To some outsiders looking in, VMware has gone through quite a change recently.
A year ago there were criticisms that VMware was the proprietary private-cloud and virtualization leader, with a perception by some that the company was pushing vendor lock-in to ensure customers work within the VMware ecosystem. Perhaps the height of the angst of "VMware vs. the world" came when its VP of Cloud Service Mathew Lodge now almost infamously called open source cloud projects "ugly sisters" in response to reps from open source projects claiming they were more open than VMware.

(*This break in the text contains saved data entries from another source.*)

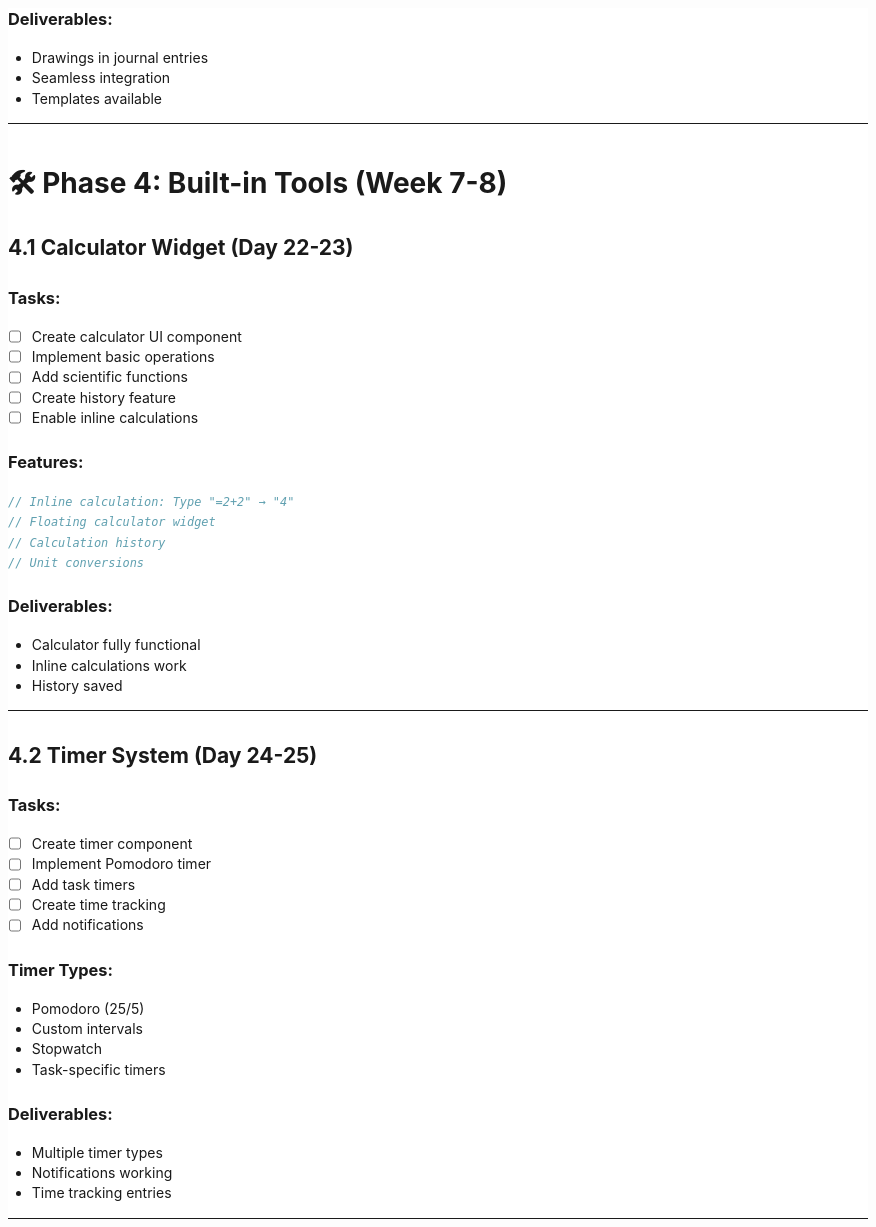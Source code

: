 ### Deliverables:
- Drawings in journal entries
- Seamless integration
- Templates available

---

# 🛠️ Phase 4: Built-in Tools (Week 7-8)

## 4.1 Calculator Widget (Day 22-23)
### Tasks:
- [ ] Create calculator UI component
- [ ] Implement basic operations
- [ ] Add scientific functions
- [ ] Create history feature
- [ ] Enable inline calculations

### Features:
```typescript
// Inline calculation: Type "=2+2" → "4"
// Floating calculator widget
// Calculation history
// Unit conversions
```

### Deliverables:
- Calculator fully functional
- Inline calculations work
- History saved

---

## 4.2 Timer System (Day 24-25)
### Tasks:
- [ ] Create timer component
- [ ] Implement Pomodoro timer
- [ ] Add task timers
- [ ] Create time tracking
- [ ] Add notifications

### Timer Types:
- Pomodoro (25/5)
- Custom intervals
- Stopwatch
- Task-specific timers

### Deliverables:
- Multiple timer types
- Notifications working
- Time tracking entries

---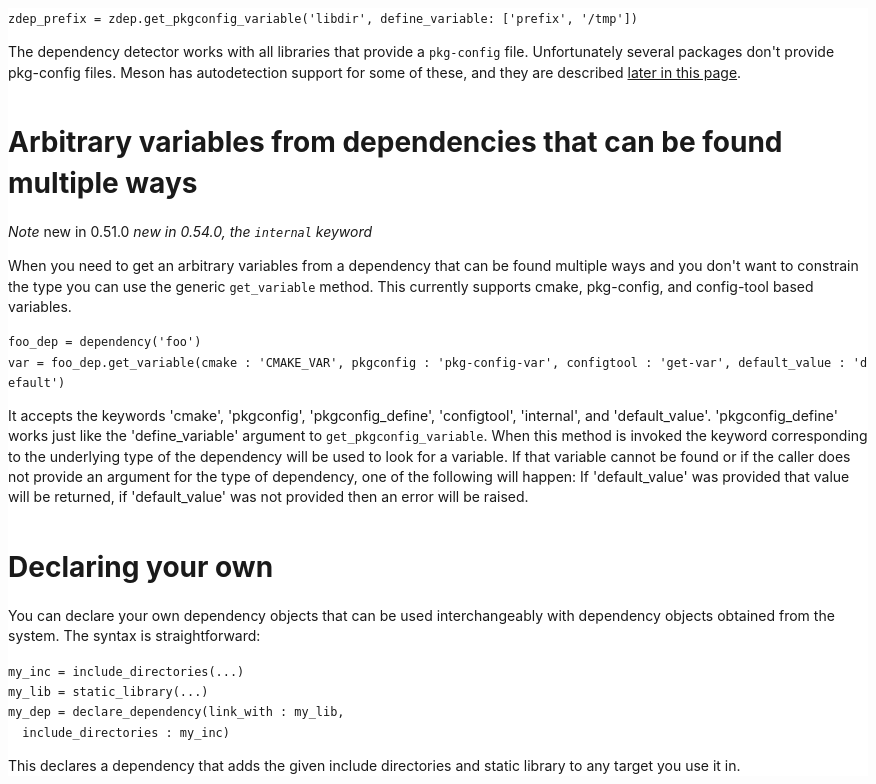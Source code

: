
 ```meson
zdep_prefix = zdep.get_pkgconfig_variable('libdir', define_variable: ['prefix', '/tmp'])
```

The dependency detector works with all libraries that provide a
`pkg-config` file. Unfortunately several packages don't provide
pkg-config files. Meson has autodetection support for some of these,
and they are described [later in this
page](#dependencies-with-custom-lookup-functionality).

# Arbitrary variables from dependencies that can be found multiple ways

*Note* new in 0.51.0
*new in 0.54.0, the `internal` keyword*

When you need to get an arbitrary variables from a dependency that can
be found multiple ways and you don't want to constrain the type you
can use the generic `get_variable` method. This currently supports
cmake, pkg-config, and config-tool based variables.

```meson
foo_dep = dependency('foo')
var = foo_dep.get_variable(cmake : 'CMAKE_VAR', pkgconfig : 'pkg-config-var', configtool : 'get-var', default_value : 'default')
```

It accepts the keywords 'cmake', 'pkgconfig', 'pkgconfig_define',
'configtool', 'internal', and 'default_value'. 'pkgconfig_define'
works just like the 'define_variable' argument to
`get_pkgconfig_variable`. When this method is invoked the keyword
corresponding to the underlying type of the dependency will be used to
look for a variable. If that variable cannot be found or if the caller
does not provide an argument for the type of dependency, one of the
following will happen: If 'default_value' was provided that value will
be returned, if 'default_value' was not provided then an error will be
raised.

# Declaring your own

You can declare your own dependency objects that can be used
interchangeably with dependency objects obtained from the system. The
syntax is straightforward:

```meson
my_inc = include_directories(...)
my_lib = static_library(...)
my_dep = declare_dependency(link_with : my_lib,
  include_directories : my_inc)
```

This declares a dependency that adds the given include directories and
static library to any target you use it in.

Since then, there's been somewhat of a different tune from VMware. At VMworld this spring, the company outlined its software-defined data center concept, an idea that the entirety of data center operations, from compute to storage and networking, can all be virtualized and controlled by overlaying software.

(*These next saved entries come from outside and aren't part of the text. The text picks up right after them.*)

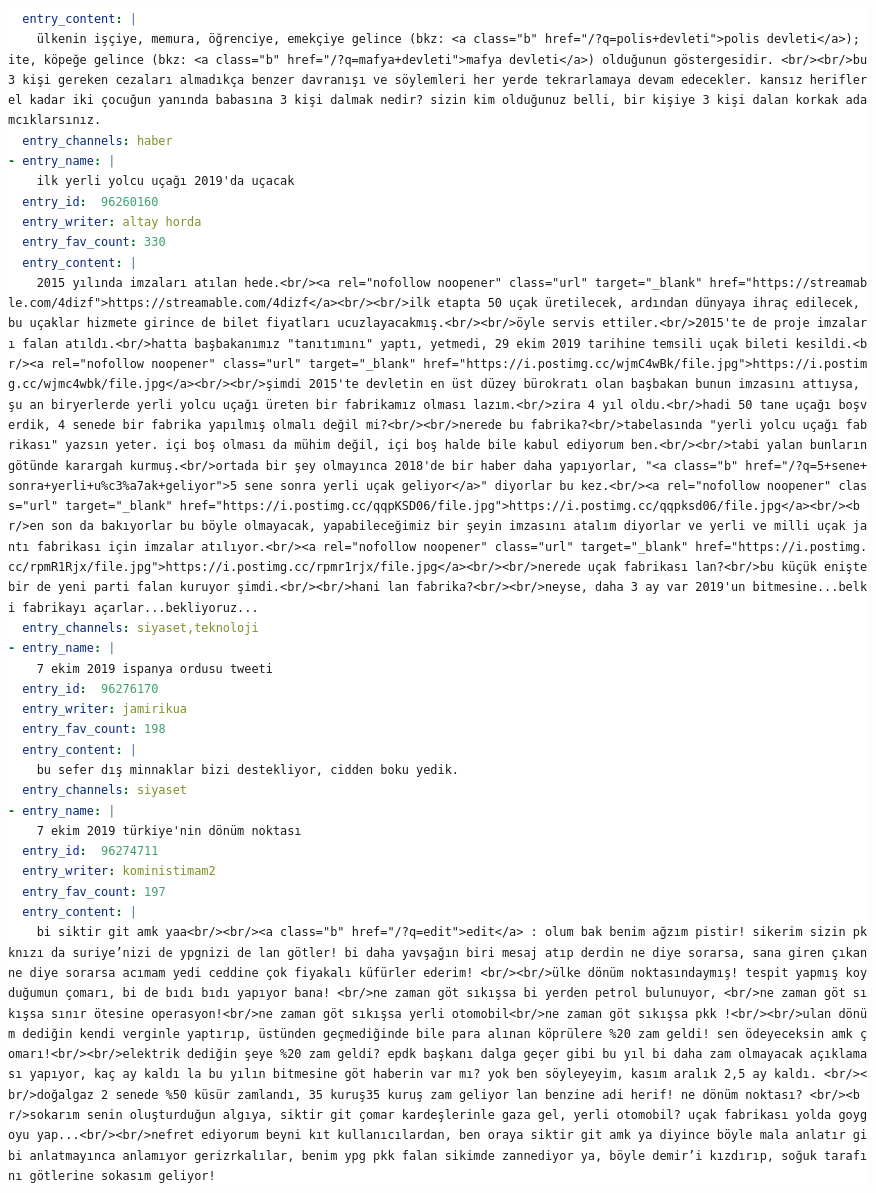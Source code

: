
 ```yaml
  entry_content: |
    ülkenin işçiye, memura, öğrenciye, emekçiye gelince (bkz: <a class="b" href="/?q=polis+devleti">polis devleti</a>); ite, köpeğe gelince (bkz: <a class="b" href="/?q=mafya+devleti">mafya devleti</a>) olduğunun göstergesidir. <br/><br/>bu 3 kişi gereken cezaları almadıkça benzer davranışı ve söylemleri her yerde tekrarlamaya devam edecekler. kansız herifler el kadar iki çocuğun yanında babasına 3 kişi dalmak nedir? sizin kim olduğunuz belli, bir kişiye 3 kişi dalan korkak adamcıklarsınız.
  entry_channels: haber
- entry_name: |
    ilk yerli yolcu uçağı 2019'da uçacak
  entry_id:  96260160
  entry_writer: altay horda
  entry_fav_count: 330
  entry_content: |
    2015 yılında imzaları atılan hede.<br/><a rel="nofollow noopener" class="url" target="_blank" href="https://streamable.com/4dizf">https://streamable.com/4dizf</a><br/><br/>ilk etapta 50 uçak üretilecek, ardından dünyaya ihraç edilecek, bu uçaklar hizmete girince de bilet fiyatları ucuzlayacakmış.<br/><br/>öyle servis ettiler.<br/>2015'te de proje imzaları falan atıldı.<br/>hatta başbakanımız "tanıtımını" yaptı, yetmedi, 29 ekim 2019 tarihine temsili uçak bileti kesildi.<br/><a rel="nofollow noopener" class="url" target="_blank" href="https://i.postimg.cc/wjmC4wBk/file.jpg">https://i.postimg.cc/wjmc4wbk/file.jpg</a><br/><br/>şimdi 2015'te devletin en üst düzey bürokratı olan başbakan bunun imzasını attıysa, şu an biryerlerde yerli yolcu uçağı üreten bir fabrikamız olması lazım.<br/>zira 4 yıl oldu.<br/>hadi 50 tane uçağı boşverdik, 4 senede bir fabrika yapılmış olmalı değil mi?<br/><br/>nerede bu fabrika?<br/>tabelasında "yerli yolcu uçağı fabrikası" yazsın yeter. içi boş olması da mühim değil, içi boş halde bile kabul ediyorum ben.<br/><br/>tabi yalan bunların götünde karargah kurmuş.<br/>ortada bir şey olmayınca 2018'de bir haber daha yapıyorlar, "<a class="b" href="/?q=5+sene+sonra+yerli+u%c3%a7ak+geliyor">5 sene sonra yerli uçak geliyor</a>" diyorlar bu kez.<br/><a rel="nofollow noopener" class="url" target="_blank" href="https://i.postimg.cc/qqpKSD06/file.jpg">https://i.postimg.cc/qqpksd06/file.jpg</a><br/><br/>en son da bakıyorlar bu böyle olmayacak, yapabileceğimiz bir şeyin imzasını atalım diyorlar ve yerli ve milli uçak jantı fabrikası için imzalar atılıyor.<br/><a rel="nofollow noopener" class="url" target="_blank" href="https://i.postimg.cc/rpmR1Rjx/file.jpg">https://i.postimg.cc/rpmr1rjx/file.jpg</a><br/><br/>nerede uçak fabrikası lan?<br/>bu küçük enişte bir de yeni parti falan kuruyor şimdi.<br/><br/>hani lan fabrika?<br/><br/>neyse, daha 3 ay var 2019'un bitmesine...belki fabrikayı açarlar...bekliyoruz...
  entry_channels: siyaset,teknoloji
- entry_name: |
    7 ekim 2019 ispanya ordusu tweeti
  entry_id:  96276170
  entry_writer: jamirikua
  entry_fav_count: 198
  entry_content: |
    bu sefer dış minnaklar bizi destekliyor, cidden boku yedik.
  entry_channels: siyaset
- entry_name: |
    7 ekim 2019 türkiye'nin dönüm noktası
  entry_id:  96274711
  entry_writer: koministimam2
  entry_fav_count: 197
  entry_content: |
    bi siktir git amk yaa<br/><br/><a class="b" href="/?q=edit">edit</a> : olum bak benim ağzım pistir! sikerim sizin pkknızı da suriye’nizi de ypgnizi de lan götler! bi daha yavşağın biri mesaj atıp derdin ne diye sorarsa, sana giren çıkan ne diye sorarsa acımam yedi ceddine çok fiyakalı küfürler ederim! <br/><br/>ülke dönüm noktasındaymış! tespit yapmış koyduğumun çomarı, bi de bıdı bıdı yapıyor bana! <br/>ne zaman göt sıkışsa bi yerden petrol bulunuyor, <br/>ne zaman göt sıkışsa sınır ötesine operasyon!<br/>ne zaman göt sıkışsa yerli otomobil<br/>ne zaman göt sıkışsa pkk !<br/><br/>ulan dönüm dediğin kendi verginle yaptırıp, üstünden geçmediğinde bile para alınan köprülere %20 zam geldi! sen ödeyeceksin amk çomarı!<br/><br/>elektrik dediğin şeye %20 zam geldi? epdk başkanı dalga geçer gibi bu yıl bi daha zam olmayacak açıklaması yapıyor, kaç ay kaldı la bu yılın bitmesine göt haberin var mı? yok ben söyleyeyim, kasım aralık 2,5 ay kaldı. <br/><br/>doğalgaz 2 senede %50 küsür zamlandı, 35 kuruş35 kuruş zam geliyor lan benzine adi herif! ne dönüm noktası? <br/><br/>sokarım senin oluşturduğun algıya, siktir git çomar kardeşlerinle gaza gel, yerli otomobil? uçak fabrikası yolda goygoyu yap...<br/><br/>nefret ediyorum beyni kıt kullanıcılardan, ben oraya siktir git amk ya diyince böyle mala anlatır gibi anlatmayınca anlamıyor gerizrkalılar, benim ypg pkk falan sikimde zannediyor ya, böyle demir’i kızdırıp, soğuk tarafını götlerine sokasım geliyor!
```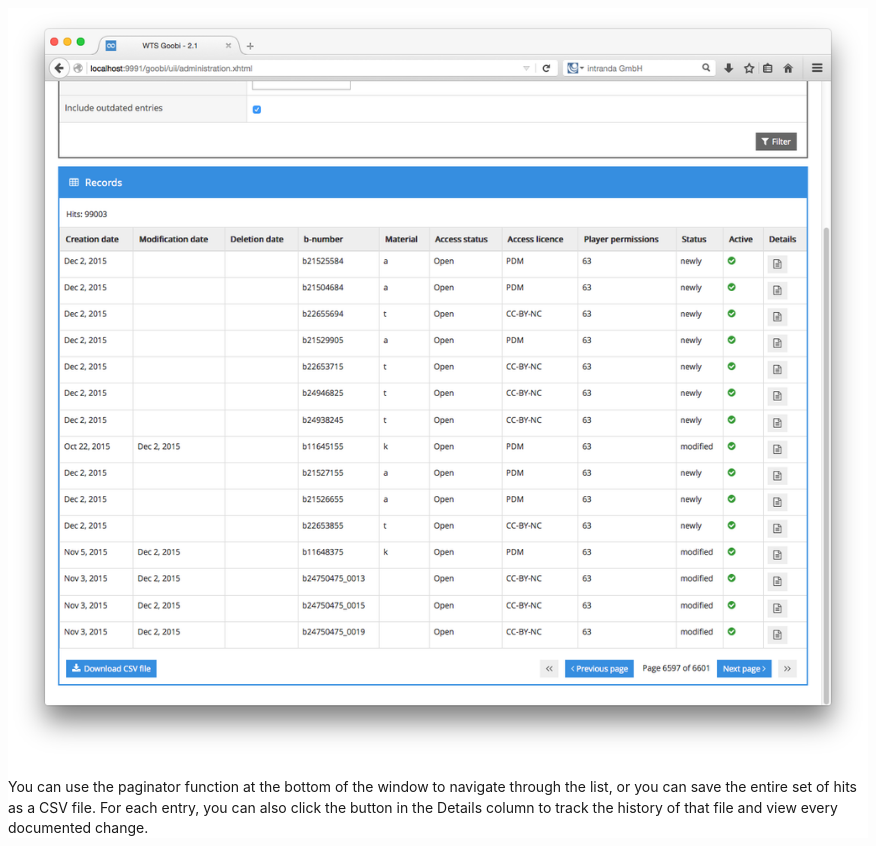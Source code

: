 ![Figure 3: List displaying the filtered datasets](../.gitbook/assets/counterscript_06.png)

You can use the paginator function at the bottom of the window to navigate through the list, or you can save the entire set of hits as a CSV file. For each entry, you can also click the button in the Details column to track the history of that file and view every documented change.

The company went on somewhat of an acquisition spree too, to enhance what some consider a new concept for VMware: enabling multi-cloud management and migration of workloads outside of VMware environments.
Network World recently sat down with one of the men behind VMware's strategy and technology, CTO and Senior Director of R&D for VMware Dr. Stephen Herrod, at MIT's annual Emerging Technologies conference in Boston, where he discussed the future of networking being software-defined.

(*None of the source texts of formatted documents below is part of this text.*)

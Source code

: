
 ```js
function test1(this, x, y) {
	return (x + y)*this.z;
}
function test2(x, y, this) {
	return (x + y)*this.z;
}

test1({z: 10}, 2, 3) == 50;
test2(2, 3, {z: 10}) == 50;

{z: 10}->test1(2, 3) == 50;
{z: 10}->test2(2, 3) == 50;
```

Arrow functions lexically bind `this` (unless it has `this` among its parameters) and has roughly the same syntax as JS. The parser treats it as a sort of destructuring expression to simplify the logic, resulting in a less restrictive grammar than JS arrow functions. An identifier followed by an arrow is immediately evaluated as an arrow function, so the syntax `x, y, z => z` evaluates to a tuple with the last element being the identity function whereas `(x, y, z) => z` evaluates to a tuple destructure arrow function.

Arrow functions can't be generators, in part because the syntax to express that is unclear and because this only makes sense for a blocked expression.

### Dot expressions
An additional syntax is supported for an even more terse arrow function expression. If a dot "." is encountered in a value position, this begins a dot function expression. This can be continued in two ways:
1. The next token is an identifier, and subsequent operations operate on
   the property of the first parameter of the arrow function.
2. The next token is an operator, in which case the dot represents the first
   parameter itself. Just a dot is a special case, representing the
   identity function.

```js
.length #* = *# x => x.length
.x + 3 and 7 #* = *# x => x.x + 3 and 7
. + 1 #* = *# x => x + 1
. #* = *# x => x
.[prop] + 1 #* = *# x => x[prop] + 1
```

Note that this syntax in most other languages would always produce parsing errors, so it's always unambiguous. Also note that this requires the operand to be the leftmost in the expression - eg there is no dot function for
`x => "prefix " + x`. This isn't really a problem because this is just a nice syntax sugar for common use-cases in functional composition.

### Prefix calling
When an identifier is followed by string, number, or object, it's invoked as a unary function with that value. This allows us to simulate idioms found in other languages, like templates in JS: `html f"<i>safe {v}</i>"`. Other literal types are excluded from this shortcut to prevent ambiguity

Note: This is a lightly edited transcript of an interview with Herrod on Oct. 25.
Network World: There's been talk by some that VMware has a new strategy around supporting multi-clouds and opening up to open source projects. Tell us in your own words what VMware's overall strategy is right now?
VMware CTO Stephen Herrod: We have to continuously be reinventing ourselves and continue to push the envelope quite hard. We've been working on this strategy of the software-defined data center for a while now, although we've just coined the phrase earlier this year.
The concept is that we've done a great job in server virtualization but whenever you go out and talk to a CIO or someone who's trying to transform everything in the data center, they'll tell you that virtualization has lowered the cost of creating a new virtual machine and we've made it easy to do this, but what about the rest of my infrastructure?
When you really get into the data center, there's a lot of rigidity. Ground zero of that is the network. It's one of the most constraining aspects of the data center today. The number of network admins that say you can only place this here, there's a firewall there -- it's all very constraining to the ultimate vision of having everything being able to move around.